Thanks Lorraine, you must get one one day.....


----------



## may (Nov 2, 2007)

I agree it's LOVE!!!
Beautiful pictures


----------



## nici (Nov 10, 2007)

sweeties


----------



## Guest (Dec 15, 2007)

may said:


> I agree it's LOVE!!!
> Beautiful pictures


TA>>>>>.......................


----------



## Guest (Dec 15, 2007)

nici said:


> sweeties


they are...................................


----------



## carol (Nov 2, 2007)

very sweet


----------



## Guest (Dec 15, 2007)

carol said:


> very sweet


kind of huggly looking?


----------



## colliemerles (Nov 2, 2007)

Elena said:


> Thanks Lorraine, you must get one one day.....
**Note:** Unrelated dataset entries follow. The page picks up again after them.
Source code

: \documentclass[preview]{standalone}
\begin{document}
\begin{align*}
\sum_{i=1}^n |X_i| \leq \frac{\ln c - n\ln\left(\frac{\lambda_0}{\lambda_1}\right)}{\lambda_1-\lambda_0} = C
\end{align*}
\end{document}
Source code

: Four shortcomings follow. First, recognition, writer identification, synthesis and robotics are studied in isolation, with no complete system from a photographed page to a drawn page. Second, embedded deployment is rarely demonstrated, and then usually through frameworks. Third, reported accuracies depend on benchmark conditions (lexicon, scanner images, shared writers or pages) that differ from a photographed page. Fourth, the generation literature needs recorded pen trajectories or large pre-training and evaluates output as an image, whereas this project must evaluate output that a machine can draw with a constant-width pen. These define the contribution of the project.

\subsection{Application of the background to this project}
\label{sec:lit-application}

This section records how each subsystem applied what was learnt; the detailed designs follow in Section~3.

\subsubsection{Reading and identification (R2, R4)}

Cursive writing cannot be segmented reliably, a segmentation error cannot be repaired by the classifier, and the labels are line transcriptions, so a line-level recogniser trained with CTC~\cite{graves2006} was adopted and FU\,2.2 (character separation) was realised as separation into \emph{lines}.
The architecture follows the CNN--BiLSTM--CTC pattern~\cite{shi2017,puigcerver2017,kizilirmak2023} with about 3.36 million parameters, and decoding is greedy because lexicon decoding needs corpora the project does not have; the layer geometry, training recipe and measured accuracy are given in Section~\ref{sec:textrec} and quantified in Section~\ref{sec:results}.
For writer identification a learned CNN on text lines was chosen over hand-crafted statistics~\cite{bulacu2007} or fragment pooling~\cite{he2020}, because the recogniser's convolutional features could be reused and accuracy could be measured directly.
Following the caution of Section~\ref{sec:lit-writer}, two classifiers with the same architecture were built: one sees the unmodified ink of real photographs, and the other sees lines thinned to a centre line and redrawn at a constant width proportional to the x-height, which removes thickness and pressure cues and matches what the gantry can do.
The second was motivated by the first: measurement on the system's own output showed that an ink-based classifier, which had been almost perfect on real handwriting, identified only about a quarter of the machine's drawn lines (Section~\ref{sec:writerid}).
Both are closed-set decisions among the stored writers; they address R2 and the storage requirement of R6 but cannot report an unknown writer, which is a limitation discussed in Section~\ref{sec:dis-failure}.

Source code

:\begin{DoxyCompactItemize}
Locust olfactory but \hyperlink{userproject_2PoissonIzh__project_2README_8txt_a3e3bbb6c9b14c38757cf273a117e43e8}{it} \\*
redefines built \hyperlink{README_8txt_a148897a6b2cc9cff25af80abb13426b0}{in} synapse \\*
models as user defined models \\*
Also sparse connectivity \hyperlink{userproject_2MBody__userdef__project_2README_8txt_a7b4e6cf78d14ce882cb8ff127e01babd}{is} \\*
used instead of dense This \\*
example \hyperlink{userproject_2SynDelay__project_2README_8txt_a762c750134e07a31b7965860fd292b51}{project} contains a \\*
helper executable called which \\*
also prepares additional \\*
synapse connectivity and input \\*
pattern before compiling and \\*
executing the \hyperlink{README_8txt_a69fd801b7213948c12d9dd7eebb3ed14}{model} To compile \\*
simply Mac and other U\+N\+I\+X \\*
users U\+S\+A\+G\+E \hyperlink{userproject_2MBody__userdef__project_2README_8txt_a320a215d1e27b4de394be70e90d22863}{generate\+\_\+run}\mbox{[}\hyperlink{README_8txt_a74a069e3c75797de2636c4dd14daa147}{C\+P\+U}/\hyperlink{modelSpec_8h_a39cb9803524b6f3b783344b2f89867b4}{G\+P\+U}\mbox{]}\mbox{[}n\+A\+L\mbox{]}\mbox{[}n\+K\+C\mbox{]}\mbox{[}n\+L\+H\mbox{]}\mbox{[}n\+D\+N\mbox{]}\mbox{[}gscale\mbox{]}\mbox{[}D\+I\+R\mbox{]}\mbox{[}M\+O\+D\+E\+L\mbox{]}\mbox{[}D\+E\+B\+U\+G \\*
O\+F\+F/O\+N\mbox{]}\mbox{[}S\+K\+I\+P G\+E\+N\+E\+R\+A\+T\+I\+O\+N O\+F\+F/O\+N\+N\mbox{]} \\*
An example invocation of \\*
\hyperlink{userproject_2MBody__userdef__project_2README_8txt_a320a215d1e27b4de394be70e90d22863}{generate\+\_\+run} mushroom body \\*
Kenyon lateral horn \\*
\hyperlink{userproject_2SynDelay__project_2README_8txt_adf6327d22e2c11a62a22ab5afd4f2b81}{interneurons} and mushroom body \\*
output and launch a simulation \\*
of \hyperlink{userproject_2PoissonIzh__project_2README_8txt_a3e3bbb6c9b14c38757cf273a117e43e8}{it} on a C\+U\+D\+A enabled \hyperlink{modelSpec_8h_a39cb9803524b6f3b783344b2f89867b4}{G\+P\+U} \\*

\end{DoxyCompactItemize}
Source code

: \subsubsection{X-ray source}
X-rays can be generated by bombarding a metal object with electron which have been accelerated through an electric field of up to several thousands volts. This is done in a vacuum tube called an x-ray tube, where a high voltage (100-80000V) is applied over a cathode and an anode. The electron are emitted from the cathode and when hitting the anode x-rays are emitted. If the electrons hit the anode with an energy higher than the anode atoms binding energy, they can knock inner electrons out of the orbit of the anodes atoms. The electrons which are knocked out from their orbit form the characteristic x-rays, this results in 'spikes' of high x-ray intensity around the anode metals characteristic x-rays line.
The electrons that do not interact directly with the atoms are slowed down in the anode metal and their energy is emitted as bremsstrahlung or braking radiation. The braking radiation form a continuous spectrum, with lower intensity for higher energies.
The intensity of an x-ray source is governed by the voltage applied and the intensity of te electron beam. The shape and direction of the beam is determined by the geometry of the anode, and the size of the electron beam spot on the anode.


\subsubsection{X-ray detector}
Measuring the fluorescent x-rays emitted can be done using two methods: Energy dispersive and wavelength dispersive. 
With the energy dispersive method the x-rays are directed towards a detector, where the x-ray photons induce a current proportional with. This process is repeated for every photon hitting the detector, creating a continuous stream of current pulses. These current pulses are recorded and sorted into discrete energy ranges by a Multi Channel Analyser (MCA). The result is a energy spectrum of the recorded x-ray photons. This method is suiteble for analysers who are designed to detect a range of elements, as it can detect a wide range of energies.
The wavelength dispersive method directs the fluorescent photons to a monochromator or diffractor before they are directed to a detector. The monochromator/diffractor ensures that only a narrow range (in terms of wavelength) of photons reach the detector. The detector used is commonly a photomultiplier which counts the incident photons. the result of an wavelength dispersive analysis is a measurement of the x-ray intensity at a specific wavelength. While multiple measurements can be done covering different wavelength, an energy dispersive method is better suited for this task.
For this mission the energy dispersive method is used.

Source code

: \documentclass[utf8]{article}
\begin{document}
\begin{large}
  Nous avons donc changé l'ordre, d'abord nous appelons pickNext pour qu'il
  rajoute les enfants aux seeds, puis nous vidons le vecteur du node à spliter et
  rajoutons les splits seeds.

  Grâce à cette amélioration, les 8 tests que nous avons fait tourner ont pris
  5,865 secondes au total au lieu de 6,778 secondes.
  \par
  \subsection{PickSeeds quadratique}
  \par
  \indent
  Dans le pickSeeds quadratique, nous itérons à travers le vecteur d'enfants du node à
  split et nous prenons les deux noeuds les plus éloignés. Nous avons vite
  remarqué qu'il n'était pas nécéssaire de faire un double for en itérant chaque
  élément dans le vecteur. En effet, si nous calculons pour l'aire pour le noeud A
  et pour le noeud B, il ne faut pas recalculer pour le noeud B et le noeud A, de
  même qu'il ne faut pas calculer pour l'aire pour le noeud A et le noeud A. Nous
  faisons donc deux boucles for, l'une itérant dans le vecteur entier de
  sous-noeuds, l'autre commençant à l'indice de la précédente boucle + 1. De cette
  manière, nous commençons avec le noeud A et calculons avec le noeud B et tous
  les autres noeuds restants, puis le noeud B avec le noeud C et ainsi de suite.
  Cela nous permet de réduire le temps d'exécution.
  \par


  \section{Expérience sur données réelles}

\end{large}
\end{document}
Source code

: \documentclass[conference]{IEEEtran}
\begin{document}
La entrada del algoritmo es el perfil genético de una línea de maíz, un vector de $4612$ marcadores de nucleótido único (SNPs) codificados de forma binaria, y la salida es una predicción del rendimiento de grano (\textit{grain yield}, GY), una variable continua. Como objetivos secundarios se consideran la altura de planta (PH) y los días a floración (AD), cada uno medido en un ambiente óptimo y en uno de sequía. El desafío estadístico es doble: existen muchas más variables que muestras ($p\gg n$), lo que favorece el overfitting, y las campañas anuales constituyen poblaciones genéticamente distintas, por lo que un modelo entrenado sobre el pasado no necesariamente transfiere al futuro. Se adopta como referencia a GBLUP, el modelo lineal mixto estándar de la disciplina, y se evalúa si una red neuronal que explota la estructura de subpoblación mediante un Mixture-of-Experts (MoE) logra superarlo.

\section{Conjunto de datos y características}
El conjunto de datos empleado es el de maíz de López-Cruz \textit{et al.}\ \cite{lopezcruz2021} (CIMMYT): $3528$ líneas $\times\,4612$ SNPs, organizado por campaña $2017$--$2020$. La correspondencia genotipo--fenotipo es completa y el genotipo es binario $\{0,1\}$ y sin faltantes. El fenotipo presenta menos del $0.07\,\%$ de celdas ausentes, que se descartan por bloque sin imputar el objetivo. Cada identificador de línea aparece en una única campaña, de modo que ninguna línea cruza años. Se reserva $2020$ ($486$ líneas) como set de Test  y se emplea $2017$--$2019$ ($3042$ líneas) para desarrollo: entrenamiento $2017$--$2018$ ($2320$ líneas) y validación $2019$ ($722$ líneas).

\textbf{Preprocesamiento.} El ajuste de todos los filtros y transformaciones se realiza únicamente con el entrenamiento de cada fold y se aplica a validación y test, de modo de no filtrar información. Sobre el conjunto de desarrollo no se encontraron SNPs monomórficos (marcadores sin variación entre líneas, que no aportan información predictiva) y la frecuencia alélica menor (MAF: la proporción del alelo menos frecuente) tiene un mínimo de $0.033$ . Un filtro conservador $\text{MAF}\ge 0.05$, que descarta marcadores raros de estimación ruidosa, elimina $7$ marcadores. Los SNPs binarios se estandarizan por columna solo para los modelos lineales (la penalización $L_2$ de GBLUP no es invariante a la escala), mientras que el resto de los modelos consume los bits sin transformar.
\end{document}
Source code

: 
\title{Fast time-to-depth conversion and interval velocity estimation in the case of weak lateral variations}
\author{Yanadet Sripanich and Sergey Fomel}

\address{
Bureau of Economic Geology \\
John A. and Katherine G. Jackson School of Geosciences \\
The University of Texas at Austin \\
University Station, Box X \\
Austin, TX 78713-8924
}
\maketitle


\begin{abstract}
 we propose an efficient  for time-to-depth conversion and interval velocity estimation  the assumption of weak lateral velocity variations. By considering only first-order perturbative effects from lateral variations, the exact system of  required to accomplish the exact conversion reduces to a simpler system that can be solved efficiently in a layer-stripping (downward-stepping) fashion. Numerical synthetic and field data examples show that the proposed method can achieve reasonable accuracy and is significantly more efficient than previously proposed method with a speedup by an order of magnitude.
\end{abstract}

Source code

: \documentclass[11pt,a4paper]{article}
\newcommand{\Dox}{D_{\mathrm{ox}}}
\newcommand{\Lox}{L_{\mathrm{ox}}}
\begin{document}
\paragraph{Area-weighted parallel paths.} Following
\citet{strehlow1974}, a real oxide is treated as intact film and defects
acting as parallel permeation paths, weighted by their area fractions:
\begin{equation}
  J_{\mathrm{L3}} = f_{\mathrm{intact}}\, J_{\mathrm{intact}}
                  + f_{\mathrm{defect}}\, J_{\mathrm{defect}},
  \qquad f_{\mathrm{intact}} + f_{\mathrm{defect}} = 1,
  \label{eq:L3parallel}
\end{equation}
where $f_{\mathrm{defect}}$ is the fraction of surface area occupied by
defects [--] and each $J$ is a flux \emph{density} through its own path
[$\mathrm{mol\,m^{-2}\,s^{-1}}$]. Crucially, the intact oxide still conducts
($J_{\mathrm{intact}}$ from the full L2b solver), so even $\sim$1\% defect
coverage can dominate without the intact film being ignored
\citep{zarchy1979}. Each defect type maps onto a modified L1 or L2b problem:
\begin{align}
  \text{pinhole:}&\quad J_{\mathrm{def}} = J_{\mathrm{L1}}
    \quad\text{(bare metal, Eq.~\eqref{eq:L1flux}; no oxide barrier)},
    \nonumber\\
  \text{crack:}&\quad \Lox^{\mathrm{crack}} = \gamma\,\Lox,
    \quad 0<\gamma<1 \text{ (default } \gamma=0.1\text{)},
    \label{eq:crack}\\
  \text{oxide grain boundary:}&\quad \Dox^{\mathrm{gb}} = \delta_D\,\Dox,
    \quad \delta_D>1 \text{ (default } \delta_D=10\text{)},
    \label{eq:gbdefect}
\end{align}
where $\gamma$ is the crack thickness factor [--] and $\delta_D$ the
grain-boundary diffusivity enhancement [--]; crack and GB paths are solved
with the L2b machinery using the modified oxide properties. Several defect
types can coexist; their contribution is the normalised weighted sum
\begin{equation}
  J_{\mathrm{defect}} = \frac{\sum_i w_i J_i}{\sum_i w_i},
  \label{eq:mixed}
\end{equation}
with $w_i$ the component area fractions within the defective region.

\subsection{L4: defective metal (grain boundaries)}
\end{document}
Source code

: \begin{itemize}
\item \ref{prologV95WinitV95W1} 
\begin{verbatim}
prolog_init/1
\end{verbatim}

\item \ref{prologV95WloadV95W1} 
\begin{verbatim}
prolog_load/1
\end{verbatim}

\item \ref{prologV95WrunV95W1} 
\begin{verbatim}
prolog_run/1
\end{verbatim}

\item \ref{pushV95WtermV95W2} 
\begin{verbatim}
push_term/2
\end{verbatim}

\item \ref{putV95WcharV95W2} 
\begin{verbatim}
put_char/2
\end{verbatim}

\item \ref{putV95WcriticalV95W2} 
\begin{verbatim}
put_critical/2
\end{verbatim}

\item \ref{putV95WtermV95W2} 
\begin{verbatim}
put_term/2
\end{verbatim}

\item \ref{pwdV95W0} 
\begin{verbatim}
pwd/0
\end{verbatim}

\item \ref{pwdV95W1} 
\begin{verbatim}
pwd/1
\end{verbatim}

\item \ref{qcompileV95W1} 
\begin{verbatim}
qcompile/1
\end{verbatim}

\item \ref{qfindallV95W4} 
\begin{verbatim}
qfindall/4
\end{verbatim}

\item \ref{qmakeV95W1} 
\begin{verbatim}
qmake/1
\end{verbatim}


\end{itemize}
i think i will i dont have a cat at the moment but have had them in the past. i had persian ,birmans, and some cross kitties to, i do love the long hair silver colour, just so very pretty,


----------



## Guest (Dec 15, 2007)

colliemerles said:


> i think i will i dont have a cat at the moment but have had them in the past. i had persian ,birmans, and some cross kitties to, i do love the long hair silver colour, just so very pretty,


Be prepared to share your bed, to be supervised around the house bathroom included; to be given helping hand at the computer desk - especially with typing; to be talked to; to be looked into eyes as if you are the most genius person in the Universe; and generally to be unconditionally loved.


----------



## Debbie (Nov 10, 2007)

Such sweet cats - they are babes


----------



## Guest (Dec 16, 2007)

Debbie said:


> Such sweet cats - they are babes


Thanks Debbie - babes thats it!


----------



## siams (Nov 2, 2007)

Fab piccys i like to see them bundled together.


----------



## Elaine (Dec 15, 2007)

Beautiful pictures, stunning cats you have


----------